Return the material exactly, first line through the line containing "- ini modal", and nothing more. Pictures stay out.
┄┄┄┄┄┄┄┄┄┄┄┄┄┄┄┄┄┄┄┄
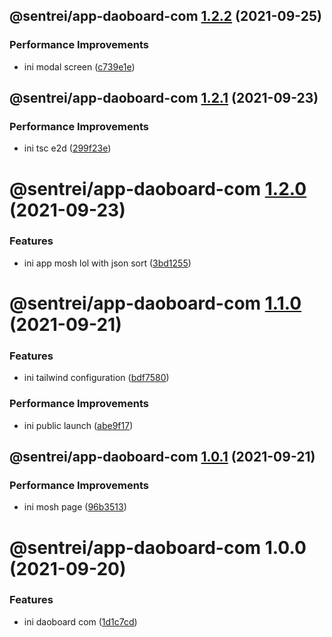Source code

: ## @sentrei/app-daoboard-com [1.2.2](https://github.com/sentrei/sentrei/compare/@sentrei/app-daoboard-com@1.2.1...@sentrei/app-daoboard-com@1.2.2) (2021-09-25)

### Performance Improvements

- ini modal screen ([c739e1e](https://github.com/sentrei/sentrei/commit/c739e1e5a0f16588b574e0b7590d6e2062f90166))

## @sentrei/app-daoboard-com [1.2.1](https://github.com/sentrei/sentrei/compare/@sentrei/app-daoboard-com@1.2.0...@sentrei/app-daoboard-com@1.2.1) (2021-09-23)

### Performance Improvements

- ini tsc e2d ([299f23e](https://github.com/sentrei/sentrei/commit/299f23e4bc09c199ec375ac894f3e8d6709a94be))

# @sentrei/app-daoboard-com [1.2.0](https://github.com/sentrei/sentrei/compare/@sentrei/app-daoboard-com@1.1.0...@sentrei/app-daoboard-com@1.2.0) (2021-09-23)

### Features

- ini app mosh lol with json sort ([3bd1255](https://github.com/sentrei/sentrei/commit/3bd12550f6f1a2be250c0497c665e79e9d1ecd88))

# @sentrei/app-daoboard-com [1.1.0](https://github.com/sentrei/sentrei/compare/@sentrei/app-daoboard-com@1.0.1...@sentrei/app-daoboard-com@1.1.0) (2021-09-21)

### Features

- ini tailwind configuration ([bdf7580](https://github.com/sentrei/sentrei/commit/bdf758072d798b3336c2bbd9f49cdc9933dfc30b))

### Performance Improvements

- ini public launch ([abe9f17](https://github.com/sentrei/sentrei/commit/abe9f17939ccb584b20344b78da6c456ab5aaa26))

## @sentrei/app-daoboard-com [1.0.1](https://github.com/sentrei/sentrei/compare/@sentrei/app-daoboard-com@1.0.0...@sentrei/app-daoboard-com@1.0.1) (2021-09-21)

### Performance Improvements

- ini mosh page ([96b3513](https://github.com/sentrei/sentrei/commit/96b3513604291852036320ce1397125a26ced122))

# @sentrei/app-daoboard-com 1.0.0 (2021-09-20)

### Features

- ini daoboard com ([1d1c7cd](https://github.com/sentrei/sentrei/commit/1d1c7cd333d4544e5f4a5cb26f2ace26aa814497))
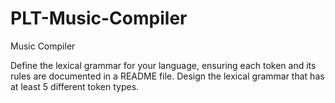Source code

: # PLT-Music-Compiler
Music Compiler

Define the lexical grammar for your language, ensuring each token and its rules are
documented in a README file. Design the lexical grammar that has at least 5 different
token types.

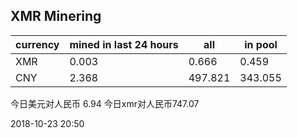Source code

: ## XMR Minering

|currency|mined in last 24 hours|all|in pool|
|---|---|---|---|
|XMR|0.003|0.666|0.459|
|CNY|2.368|497.821|343.055|

今日美元对人民币 6.94	今日xmr对人民币747.07


2018-10-23 20:50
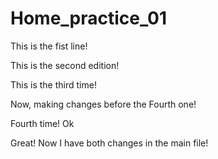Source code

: # Home_practice_01
This is the fist line!

This is the second edition!

This is the third time!

Now, making changes before the Fourth one!

Fourth time! Ok

Great! Now I have both changes in the main file!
┄┄┄┄┄┄┄┄┄┄┄┄┄┄┄┄┄┄┄┄
RESPONSE TO THE TASK »
Source code

: ## @sentrei/app-daoboard-com [1.2.2](https://github.com/sentrei/sentrei/compare/@sentrei/app-daoboard-com@1.2.1...@sentrei/app-daoboard-com@1.2.2) (2021-09-25)

### Performance Improvements

- ini modal screen ([c739e1e](https://github.com/sentrei/sentrei/commit/c739e1e5a0f16588b574e0b7590d6e2062f90166))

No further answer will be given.